"Death!" she repeated mechanically and that word found a deep and unconscious echo in her brain and nerves and pressed only a few tears from her eyes.
She stopped, without knowing why, before the marble figure of the dancing Faun. The rains had darkened his stony body and rusted the locks of his hair that curled like hyacinths, and his face, furrowed by streams of water, seemed to have grown longer since the spring, but in his eyes there gleamed and burned that same mockery and his crooked legs continued their mad dance. "Lo! lo! lo!" he seemed to sing, shaking his flute, laughing and jeering at everything, and raising boldly to the sun his head which was crowned as though with a bacchantic wreath by the withered leaves that had fallen on it.

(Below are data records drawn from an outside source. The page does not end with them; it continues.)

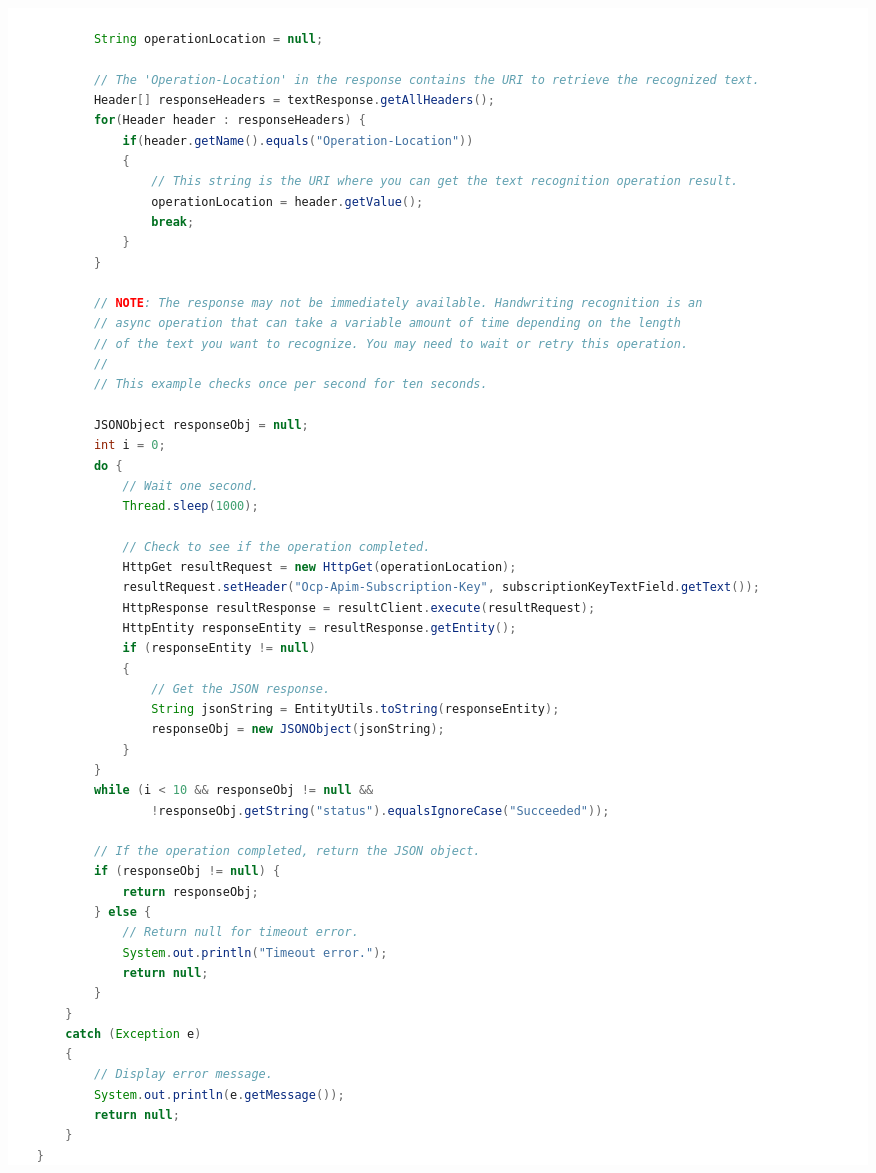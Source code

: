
 ```java
            
            String operationLocation = null;

            // The 'Operation-Location' in the response contains the URI to retrieve the recognized text.
            Header[] responseHeaders = textResponse.getAllHeaders();
            for(Header header : responseHeaders) {
                if(header.getName().equals("Operation-Location"))
                {
                    // This string is the URI where you can get the text recognition operation result.
                    operationLocation = header.getValue();
                    break;
                }
            }
            
            // NOTE: The response may not be immediately available. Handwriting recognition is an
            // async operation that can take a variable amount of time depending on the length
            // of the text you want to recognize. You may need to wait or retry this operation.
            //
            // This example checks once per second for ten seconds.
            
            JSONObject responseObj = null;
            int i = 0;
            do {
                // Wait one second.
                Thread.sleep(1000);
                
                // Check to see if the operation completed.
                HttpGet resultRequest = new HttpGet(operationLocation);
                resultRequest.setHeader("Ocp-Apim-Subscription-Key", subscriptionKeyTextField.getText());
                HttpResponse resultResponse = resultClient.execute(resultRequest);
                HttpEntity responseEntity = resultResponse.getEntity();
                if (responseEntity != null)
                {
                    // Get the JSON response.
                    String jsonString = EntityUtils.toString(responseEntity);
                    responseObj = new JSONObject(jsonString);
                }
            }
            while (i < 10 && responseObj != null &&
                    !responseObj.getString("status").equalsIgnoreCase("Succeeded"));
            
            // If the operation completed, return the JSON object.
            if (responseObj != null) {
                return responseObj;
            } else {
                // Return null for timeout error.
                System.out.println("Timeout error.");
                return null;
            }
        }
        catch (Exception e)
        {
            // Display error message.
            System.out.println(e.getMessage());
            return null;
        }
    }
```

Janina gazed at him, but being unable to remember or understand anything, she passed on.
On Nowy Swiat, in one of the chambres garnies, she asked for a room, ink, letter-paper, and envelopes. When everything had been supplied, Janina locked herself up in the room and wrote two letters: one brief, dry, and painfully ironical letter to her father and another longer and entirely calm one to Glogowski. She notified them both of her suicide. She addressed the letters with the greatest accuracy and laid them in a conspicuous place.
Afterwards Janina calmly took from her pocket the bottle with the poison, uncorked it, held the liquid up to the light and then, without thinking or hesitating any longer drank it to the very dregs.
Suddenly, she stretched out her arms, a gleam of terror shot across her face, her eyes closed, as though blinded by some measureless void that opened before, and she fell prone upon the floor, in dreadful convulsions of pain.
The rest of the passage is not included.